I explore this more deeply in my upcoming book, “Debunked by Nature,” but I’ll say this plainly here: When you are at the end of your life, what will matter most? The startup you sold to a hedge fund that invested in it and helped it thrive? Or the one that got absorbed, gutted, and dismantled? Or your children?
For me, the answer is easy. There is no accomplishment that compares to watching my kids laugh while we chase rabbits around our farm at dusk. No award or title that compares to curling up in bed with my husband and our four little ones, all piled on our two joined king mattresses, watching a movie together. No business meeting as sweet as visiting the farmers market as a family on a Tuesday afternoon.
Motherhood is not a detour from purpose. It is purpose.
And yet, across the Western world, we’ve engineered a culture that devalues it—subtly and overtly. We tell women that to matter, they must “contribute” by climbing the corporate ladder. We treat fertility as a problem to manage, not a gift to steward.
Meanwhile, much of the world still values children. In the Middle East, South America, and parts of Africa, birth rates remain stronger and family remains central. In contrast, the United States and Europe are in steep demographic decline. Even China, once the model of population control, is now desperately trying to undo its one-child policy as the consequences come into focus.

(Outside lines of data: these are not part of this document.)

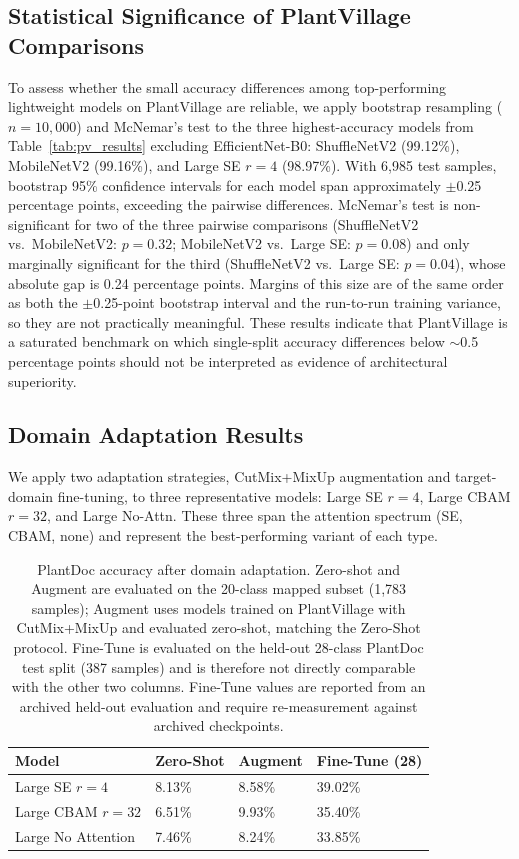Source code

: \documentclass[preprint,12pt]{elsarticle}
\begin{document}
\subsection{Statistical Significance of PlantVillage Comparisons}

To assess whether the small accuracy differences among top-performing lightweight models on PlantVillage are reliable, we apply bootstrap resampling ($n=10{,}000$) and McNemar's test to the three highest-accuracy models from Table~\ref{tab:pv_results} excluding EfficientNet-B0: ShuffleNetV2 (99.12\%), MobileNetV2 (99.16\%), and Large SE $r=4$ (98.97\%). With 6,985 test samples, bootstrap 95\% confidence intervals for each model span approximately $\pm$0.25 percentage points, exceeding the pairwise differences. McNemar's test is non-significant for two of the three pairwise comparisons (ShuffleNetV2 vs.\ MobileNetV2: $p=0.32$; MobileNetV2 vs.\ Large SE: $p=0.08$) and only marginally significant for the third (ShuffleNetV2 vs.\ Large SE: $p=0.04$), whose absolute gap is 0.24 percentage points. Margins of this size are of the same order as both the $\pm$0.25-point bootstrap interval and the run-to-run training variance, so they are not practically meaningful. These results indicate that PlantVillage is a saturated benchmark on which single-split accuracy differences below $\sim$0.5 percentage points should not be interpreted as evidence of architectural superiority.

\subsection{Domain Adaptation Results}
\label{sec:da_results}

We apply two adaptation strategies, CutMix+MixUp augmentation and target-domain fine-tuning, to three representative models: Large SE $r=4$, Large CBAM $r=32$, and Large No-Attn. These three span the attention spectrum (SE, CBAM, none) and represent the best-performing variant of each type.

\begin{table}[t]
\centering
\caption{PlantDoc accuracy after domain adaptation. Zero-shot and Augment are evaluated on the 20-class mapped subset (1,783 samples); Augment uses models trained on PlantVillage with CutMix+MixUp and evaluated zero-shot, matching the Zero-Shot protocol. Fine-Tune is evaluated on the held-out 28-class PlantDoc test split (387 samples) and is therefore not directly comparable with the other two columns. Fine-Tune values are reported from an archived held-out evaluation and require re-measurement against archived checkpoints.}
\label{tab:da_results}
\begin{tabularx}{\textwidth}{lXXX}
\toprule
\textbf{Model} & \textbf{Zero-Shot} & \textbf{Augment} & \textbf{Fine-Tune (28)} \\
\midrule
Large SE $r=4$      & 8.13\% & 8.58\% & 39.02\% \\
Large CBAM $r=32$   & 6.51\% & 9.93\% & 35.40\% \\
Large No Attention  & 7.46\% & 8.24\% & 33.85\% \\
\bottomrule
\end{tabularx}
\end{table}
\end{document}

The truth is stark: A nation that doesn’t reproduce cannot survive. A people that abandon children abandon their own future.
Some of this is beyond our control—but not all of it. Those of us who can have children need to rise to the occasion. Not just for personal legacy—but for the good of humanity.
We must choose faith over fear, life over convenience, purpose over performance. We must resist the cultural narrative that says kids are a burden, and reclaim the ancient truth: Children are a blessing.
I was fortunate. I had my family late, and it worked out. But I now see how fragile that window is. The data doesn’t lie. America’s fertility rate is in freefall, and we’re pretending it doesn’t matter. But it does. It always has.
Let us remember what other creatures never forget: life is meant to continue. And if we want a future worth living in, we need to start creating it—literally.